BEGIN

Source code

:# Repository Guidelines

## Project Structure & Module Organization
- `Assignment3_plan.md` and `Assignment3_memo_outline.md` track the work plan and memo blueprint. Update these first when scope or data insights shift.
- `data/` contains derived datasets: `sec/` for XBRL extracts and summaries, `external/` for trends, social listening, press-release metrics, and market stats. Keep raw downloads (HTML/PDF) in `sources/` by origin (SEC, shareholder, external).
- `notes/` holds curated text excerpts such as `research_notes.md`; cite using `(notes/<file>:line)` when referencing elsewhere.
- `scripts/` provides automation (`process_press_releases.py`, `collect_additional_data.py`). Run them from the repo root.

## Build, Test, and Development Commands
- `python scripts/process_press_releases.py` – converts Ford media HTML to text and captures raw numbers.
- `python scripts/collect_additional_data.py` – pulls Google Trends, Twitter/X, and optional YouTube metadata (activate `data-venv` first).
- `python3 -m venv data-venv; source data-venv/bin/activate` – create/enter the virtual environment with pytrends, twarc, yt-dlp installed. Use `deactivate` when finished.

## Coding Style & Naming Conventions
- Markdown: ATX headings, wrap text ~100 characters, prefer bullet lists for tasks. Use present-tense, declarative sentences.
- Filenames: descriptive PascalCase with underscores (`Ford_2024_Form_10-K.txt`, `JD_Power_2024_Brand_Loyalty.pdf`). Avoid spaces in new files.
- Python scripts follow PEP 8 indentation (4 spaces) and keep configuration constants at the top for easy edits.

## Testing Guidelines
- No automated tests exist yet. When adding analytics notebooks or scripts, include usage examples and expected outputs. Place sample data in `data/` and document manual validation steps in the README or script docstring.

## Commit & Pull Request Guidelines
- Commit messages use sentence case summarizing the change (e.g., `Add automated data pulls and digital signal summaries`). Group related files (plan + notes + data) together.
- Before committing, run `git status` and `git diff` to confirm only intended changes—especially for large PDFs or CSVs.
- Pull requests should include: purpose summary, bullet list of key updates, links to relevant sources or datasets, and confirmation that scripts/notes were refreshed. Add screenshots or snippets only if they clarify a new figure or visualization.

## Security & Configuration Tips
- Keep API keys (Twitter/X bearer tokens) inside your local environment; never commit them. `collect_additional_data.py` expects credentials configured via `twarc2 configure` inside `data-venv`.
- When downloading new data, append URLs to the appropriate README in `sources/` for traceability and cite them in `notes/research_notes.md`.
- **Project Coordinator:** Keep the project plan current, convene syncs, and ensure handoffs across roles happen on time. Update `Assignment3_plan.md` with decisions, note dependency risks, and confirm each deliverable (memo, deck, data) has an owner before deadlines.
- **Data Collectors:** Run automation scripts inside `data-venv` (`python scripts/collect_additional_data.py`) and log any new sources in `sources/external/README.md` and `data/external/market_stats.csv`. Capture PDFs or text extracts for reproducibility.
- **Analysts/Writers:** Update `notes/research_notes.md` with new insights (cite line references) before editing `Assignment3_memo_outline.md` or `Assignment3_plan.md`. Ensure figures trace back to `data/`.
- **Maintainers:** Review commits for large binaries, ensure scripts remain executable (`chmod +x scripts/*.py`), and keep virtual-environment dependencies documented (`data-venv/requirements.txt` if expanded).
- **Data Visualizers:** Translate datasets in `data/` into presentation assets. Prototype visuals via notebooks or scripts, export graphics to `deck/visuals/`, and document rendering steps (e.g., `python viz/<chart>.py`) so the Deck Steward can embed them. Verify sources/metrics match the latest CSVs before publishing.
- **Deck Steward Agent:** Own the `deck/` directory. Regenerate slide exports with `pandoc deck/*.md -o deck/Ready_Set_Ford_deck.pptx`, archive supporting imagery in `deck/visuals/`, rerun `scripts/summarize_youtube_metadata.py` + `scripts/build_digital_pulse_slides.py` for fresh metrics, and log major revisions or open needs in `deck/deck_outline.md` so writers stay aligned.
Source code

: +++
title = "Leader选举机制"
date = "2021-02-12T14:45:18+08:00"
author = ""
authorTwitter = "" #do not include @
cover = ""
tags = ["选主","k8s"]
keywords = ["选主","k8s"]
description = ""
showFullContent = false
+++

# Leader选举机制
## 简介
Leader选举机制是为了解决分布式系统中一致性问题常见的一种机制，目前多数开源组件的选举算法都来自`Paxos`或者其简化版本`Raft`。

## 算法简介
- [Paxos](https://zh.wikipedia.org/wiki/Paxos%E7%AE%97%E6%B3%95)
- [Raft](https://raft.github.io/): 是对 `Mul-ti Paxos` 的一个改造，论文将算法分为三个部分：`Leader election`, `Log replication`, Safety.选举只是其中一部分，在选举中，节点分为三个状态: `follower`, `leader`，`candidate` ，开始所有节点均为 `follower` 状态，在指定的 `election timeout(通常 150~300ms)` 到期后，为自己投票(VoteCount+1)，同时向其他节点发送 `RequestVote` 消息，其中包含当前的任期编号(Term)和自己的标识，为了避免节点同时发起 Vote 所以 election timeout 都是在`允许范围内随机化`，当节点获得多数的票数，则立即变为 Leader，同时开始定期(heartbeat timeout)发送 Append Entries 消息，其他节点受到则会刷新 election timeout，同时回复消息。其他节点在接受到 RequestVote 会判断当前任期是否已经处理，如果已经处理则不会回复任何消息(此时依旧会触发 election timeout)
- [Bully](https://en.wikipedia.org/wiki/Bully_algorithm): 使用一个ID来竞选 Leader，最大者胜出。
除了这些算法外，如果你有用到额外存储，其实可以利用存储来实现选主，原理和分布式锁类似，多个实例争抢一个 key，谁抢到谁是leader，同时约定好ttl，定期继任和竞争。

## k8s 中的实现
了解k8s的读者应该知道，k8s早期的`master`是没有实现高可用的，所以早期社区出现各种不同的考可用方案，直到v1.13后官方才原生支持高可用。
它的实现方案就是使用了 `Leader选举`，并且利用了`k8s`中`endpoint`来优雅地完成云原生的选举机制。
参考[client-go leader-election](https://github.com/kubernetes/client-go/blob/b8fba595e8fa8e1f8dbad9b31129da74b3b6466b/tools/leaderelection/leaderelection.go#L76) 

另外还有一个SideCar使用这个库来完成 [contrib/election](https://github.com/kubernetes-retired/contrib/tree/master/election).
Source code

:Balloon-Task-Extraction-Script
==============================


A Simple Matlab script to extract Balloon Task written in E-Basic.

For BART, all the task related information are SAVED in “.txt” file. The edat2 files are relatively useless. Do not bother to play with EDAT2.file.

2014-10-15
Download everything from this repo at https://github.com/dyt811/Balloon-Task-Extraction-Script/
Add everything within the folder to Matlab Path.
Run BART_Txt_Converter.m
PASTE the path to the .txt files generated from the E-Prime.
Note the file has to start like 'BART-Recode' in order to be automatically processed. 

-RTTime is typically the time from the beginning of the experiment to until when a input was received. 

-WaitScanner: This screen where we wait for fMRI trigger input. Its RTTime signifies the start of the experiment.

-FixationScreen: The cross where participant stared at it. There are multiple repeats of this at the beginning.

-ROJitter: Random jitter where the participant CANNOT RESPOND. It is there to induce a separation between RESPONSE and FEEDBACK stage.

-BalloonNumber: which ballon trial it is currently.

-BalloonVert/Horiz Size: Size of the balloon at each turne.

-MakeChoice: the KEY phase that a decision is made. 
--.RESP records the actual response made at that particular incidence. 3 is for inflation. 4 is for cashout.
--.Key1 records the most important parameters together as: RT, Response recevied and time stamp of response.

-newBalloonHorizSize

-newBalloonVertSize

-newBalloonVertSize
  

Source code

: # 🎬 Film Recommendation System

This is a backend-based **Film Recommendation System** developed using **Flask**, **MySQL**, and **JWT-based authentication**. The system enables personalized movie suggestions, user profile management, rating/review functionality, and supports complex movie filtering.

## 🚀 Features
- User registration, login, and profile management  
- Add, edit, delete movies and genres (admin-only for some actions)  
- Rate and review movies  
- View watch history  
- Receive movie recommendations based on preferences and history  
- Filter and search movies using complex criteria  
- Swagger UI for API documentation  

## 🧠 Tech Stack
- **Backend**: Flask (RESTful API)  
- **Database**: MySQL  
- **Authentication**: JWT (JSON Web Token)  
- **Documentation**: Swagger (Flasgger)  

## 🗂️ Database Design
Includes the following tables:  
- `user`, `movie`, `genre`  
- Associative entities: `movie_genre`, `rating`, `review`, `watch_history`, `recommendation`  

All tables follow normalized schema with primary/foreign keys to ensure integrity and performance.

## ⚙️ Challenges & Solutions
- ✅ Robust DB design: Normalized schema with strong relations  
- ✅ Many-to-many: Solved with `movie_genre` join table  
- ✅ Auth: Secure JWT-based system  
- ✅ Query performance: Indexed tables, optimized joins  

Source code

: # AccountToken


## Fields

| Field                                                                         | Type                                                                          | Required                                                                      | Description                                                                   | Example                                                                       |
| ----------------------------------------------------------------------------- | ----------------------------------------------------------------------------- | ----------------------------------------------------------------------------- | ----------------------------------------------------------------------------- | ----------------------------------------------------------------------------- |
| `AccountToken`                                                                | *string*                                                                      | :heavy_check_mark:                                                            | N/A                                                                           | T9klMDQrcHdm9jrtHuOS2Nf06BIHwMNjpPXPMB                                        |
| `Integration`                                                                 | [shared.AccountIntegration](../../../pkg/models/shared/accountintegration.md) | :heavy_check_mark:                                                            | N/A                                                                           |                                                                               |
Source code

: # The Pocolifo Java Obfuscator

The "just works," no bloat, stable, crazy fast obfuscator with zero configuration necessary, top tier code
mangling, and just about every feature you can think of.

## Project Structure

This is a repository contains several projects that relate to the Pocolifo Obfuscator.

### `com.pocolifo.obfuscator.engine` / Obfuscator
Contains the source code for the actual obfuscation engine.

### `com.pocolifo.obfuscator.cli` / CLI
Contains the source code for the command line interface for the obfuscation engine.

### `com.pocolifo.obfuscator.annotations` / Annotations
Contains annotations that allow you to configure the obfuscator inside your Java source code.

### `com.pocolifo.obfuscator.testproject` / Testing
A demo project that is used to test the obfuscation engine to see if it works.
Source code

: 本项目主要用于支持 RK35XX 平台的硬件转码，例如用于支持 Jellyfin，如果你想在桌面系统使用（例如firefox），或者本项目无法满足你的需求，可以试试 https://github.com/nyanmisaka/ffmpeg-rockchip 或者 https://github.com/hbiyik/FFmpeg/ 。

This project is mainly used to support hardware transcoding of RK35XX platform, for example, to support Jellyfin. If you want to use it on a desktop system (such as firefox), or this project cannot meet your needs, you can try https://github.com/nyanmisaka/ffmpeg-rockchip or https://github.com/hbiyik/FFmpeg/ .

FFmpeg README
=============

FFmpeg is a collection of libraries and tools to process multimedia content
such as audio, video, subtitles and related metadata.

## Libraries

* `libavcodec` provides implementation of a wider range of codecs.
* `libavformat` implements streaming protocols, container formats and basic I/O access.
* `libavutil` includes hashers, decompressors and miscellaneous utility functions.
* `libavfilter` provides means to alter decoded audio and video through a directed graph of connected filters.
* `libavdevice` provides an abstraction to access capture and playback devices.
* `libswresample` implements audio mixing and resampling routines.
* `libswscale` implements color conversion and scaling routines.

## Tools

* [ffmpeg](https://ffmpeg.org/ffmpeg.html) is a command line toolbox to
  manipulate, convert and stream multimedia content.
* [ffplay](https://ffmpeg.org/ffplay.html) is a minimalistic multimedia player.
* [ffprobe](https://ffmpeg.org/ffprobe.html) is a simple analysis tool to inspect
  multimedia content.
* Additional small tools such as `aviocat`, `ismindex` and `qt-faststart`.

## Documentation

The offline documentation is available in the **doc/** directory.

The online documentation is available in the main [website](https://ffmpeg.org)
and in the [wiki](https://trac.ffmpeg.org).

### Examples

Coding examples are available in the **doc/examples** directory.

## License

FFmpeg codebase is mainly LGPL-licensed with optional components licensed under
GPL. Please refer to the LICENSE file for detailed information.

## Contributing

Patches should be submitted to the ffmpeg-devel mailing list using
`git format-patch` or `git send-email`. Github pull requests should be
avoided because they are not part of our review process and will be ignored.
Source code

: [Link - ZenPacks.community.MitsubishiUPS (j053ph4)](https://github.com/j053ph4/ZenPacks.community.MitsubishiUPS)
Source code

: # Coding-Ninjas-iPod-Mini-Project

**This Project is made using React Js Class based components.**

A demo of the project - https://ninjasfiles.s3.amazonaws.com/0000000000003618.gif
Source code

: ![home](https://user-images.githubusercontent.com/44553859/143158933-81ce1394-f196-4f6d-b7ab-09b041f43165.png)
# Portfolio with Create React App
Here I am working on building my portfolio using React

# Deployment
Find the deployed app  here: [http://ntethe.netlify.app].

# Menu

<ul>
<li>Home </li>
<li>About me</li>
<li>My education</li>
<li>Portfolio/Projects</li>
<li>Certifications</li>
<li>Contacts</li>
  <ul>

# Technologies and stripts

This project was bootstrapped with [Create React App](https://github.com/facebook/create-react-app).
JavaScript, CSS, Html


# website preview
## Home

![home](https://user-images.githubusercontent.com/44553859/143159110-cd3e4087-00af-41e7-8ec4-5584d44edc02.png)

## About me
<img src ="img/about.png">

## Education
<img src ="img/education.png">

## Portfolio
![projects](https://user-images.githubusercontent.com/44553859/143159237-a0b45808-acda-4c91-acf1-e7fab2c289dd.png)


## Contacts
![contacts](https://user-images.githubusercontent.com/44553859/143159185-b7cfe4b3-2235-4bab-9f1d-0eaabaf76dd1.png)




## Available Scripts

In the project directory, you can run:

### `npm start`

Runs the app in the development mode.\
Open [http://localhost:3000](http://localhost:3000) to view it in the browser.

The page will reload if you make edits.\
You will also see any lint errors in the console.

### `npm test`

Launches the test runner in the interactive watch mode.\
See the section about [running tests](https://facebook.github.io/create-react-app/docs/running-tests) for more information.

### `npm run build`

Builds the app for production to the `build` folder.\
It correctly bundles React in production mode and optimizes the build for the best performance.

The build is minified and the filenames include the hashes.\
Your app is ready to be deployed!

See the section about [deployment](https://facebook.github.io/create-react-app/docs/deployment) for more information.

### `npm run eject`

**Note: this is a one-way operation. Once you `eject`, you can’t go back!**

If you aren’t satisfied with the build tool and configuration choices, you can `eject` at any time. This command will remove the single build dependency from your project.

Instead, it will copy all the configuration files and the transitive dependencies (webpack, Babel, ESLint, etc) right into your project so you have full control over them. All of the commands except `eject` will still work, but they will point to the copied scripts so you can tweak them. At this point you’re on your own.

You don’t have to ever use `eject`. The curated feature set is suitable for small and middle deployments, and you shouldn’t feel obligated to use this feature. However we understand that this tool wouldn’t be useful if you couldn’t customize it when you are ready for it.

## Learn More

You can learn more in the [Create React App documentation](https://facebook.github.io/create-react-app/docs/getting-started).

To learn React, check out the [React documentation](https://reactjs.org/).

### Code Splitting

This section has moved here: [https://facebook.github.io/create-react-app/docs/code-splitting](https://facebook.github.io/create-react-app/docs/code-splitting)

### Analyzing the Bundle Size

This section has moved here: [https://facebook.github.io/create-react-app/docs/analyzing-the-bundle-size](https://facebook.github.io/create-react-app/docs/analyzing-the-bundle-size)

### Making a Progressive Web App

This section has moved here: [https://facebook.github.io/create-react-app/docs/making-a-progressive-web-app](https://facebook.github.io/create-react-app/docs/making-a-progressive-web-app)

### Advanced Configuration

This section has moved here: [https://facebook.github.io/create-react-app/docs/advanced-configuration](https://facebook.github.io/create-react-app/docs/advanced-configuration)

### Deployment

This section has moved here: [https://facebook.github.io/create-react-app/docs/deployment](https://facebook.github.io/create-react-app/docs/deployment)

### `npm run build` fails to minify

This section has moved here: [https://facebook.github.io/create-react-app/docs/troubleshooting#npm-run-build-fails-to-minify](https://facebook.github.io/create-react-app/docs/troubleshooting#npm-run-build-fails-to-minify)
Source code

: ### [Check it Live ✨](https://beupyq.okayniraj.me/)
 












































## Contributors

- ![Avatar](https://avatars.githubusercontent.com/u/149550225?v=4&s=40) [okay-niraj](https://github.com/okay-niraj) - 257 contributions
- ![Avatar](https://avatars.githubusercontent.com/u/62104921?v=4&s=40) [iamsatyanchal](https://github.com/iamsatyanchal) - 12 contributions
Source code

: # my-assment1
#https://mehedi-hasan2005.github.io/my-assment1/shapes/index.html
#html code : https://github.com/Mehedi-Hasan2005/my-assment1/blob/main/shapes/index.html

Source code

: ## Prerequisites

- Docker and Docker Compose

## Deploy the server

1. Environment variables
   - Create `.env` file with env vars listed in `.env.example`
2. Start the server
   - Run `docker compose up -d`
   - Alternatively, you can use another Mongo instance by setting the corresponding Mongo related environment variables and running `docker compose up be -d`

END

=== TASK PROMPT ===
Where a line of the listing includes the word "everything", it counts; say how many such lines there are and nothing more.

=== EXERCISE OUTPUT ===
2